## Prompt
Look for the word "repositorio" in the entries below, then copy every line that has it.

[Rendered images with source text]
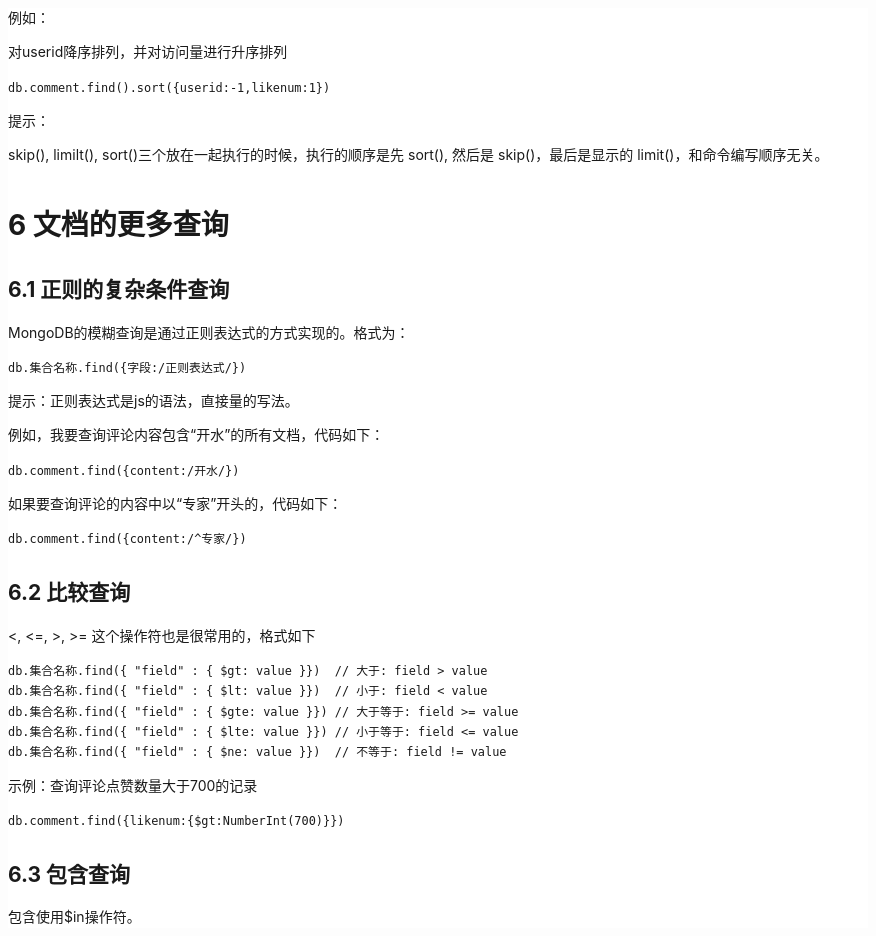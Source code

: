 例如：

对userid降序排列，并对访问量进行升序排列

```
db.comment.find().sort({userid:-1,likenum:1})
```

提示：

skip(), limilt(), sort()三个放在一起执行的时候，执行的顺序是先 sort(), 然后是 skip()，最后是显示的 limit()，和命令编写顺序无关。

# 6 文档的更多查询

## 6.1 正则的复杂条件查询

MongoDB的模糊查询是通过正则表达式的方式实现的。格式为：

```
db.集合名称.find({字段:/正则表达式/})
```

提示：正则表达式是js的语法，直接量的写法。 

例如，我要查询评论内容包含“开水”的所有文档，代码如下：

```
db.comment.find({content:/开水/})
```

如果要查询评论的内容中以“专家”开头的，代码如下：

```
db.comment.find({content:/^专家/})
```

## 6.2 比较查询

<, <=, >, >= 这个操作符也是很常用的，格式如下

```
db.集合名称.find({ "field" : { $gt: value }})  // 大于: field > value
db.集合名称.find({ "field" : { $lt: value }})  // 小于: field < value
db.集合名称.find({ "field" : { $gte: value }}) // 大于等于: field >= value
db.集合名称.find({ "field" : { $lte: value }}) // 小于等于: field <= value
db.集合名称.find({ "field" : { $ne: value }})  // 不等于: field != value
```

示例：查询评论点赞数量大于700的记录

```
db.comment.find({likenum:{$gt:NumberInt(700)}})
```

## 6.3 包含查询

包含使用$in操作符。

* * *

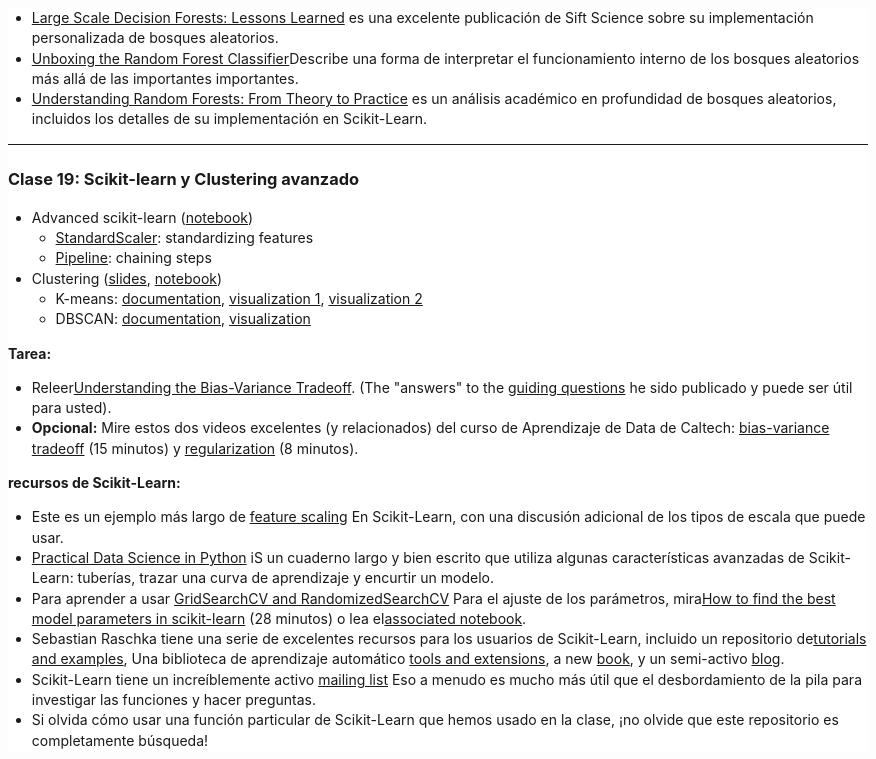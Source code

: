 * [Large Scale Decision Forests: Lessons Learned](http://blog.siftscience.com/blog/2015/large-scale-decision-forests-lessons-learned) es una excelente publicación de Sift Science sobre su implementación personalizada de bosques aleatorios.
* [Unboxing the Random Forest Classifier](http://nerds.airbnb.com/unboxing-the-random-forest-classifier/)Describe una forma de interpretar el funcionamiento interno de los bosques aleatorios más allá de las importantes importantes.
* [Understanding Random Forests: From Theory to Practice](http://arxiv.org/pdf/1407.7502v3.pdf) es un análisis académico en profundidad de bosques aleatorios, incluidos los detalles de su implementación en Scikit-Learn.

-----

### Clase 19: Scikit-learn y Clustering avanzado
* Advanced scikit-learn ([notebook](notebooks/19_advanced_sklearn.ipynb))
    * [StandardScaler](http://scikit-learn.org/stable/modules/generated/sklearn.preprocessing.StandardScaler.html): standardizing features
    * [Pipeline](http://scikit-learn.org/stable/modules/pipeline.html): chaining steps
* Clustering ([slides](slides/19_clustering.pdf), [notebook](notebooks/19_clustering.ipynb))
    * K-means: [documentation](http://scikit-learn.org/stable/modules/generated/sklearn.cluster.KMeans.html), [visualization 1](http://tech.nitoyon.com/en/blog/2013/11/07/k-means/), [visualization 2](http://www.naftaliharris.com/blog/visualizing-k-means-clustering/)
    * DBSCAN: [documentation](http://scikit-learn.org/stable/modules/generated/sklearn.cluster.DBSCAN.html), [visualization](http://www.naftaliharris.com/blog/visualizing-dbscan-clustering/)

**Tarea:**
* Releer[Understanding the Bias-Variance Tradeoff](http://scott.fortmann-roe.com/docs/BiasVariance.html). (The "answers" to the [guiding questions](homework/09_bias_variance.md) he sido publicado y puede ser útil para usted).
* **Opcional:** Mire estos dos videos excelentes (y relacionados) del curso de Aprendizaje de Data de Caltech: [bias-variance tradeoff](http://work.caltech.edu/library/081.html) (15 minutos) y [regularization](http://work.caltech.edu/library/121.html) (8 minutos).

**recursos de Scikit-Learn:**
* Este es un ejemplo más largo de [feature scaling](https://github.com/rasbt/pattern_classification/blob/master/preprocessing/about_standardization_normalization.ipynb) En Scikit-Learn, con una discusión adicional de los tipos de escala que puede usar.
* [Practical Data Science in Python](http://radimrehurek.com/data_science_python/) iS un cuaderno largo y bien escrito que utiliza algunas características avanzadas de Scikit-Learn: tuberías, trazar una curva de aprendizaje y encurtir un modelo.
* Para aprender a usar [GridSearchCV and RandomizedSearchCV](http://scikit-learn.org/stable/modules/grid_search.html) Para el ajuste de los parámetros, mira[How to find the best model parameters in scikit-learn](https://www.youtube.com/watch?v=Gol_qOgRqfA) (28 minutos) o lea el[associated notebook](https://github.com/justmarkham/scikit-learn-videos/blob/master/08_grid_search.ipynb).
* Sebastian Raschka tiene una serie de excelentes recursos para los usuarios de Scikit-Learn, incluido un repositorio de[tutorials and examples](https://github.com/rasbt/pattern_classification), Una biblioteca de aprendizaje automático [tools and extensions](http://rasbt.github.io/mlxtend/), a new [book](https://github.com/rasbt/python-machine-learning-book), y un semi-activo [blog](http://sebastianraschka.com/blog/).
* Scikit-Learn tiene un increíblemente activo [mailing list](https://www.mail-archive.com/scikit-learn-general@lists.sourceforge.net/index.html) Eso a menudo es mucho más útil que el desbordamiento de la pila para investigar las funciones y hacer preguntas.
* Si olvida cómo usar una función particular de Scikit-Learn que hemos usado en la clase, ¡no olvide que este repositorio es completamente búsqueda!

## Answer to the exercise
* Sebastian Raschka tiene una serie de excelentes recursos para los usuarios de Scikit-Learn, incluido un repositorio de[tutorials and examples](https://github.com/rasbt/pattern_classification), Una biblioteca de aprendizaje automático [tools and extensions](http://rasbt.github.io/mlxtend/), a new [book](https://github.com/rasbt/python-machine-learning-book), y un semi-activo [blog](http://sebastianraschka.com/blog/).
* Si olvida cómo usar una función particular de Scikit-Learn que hemos usado en la clase, ¡no olvide que este repositorio es completamente búsqueda!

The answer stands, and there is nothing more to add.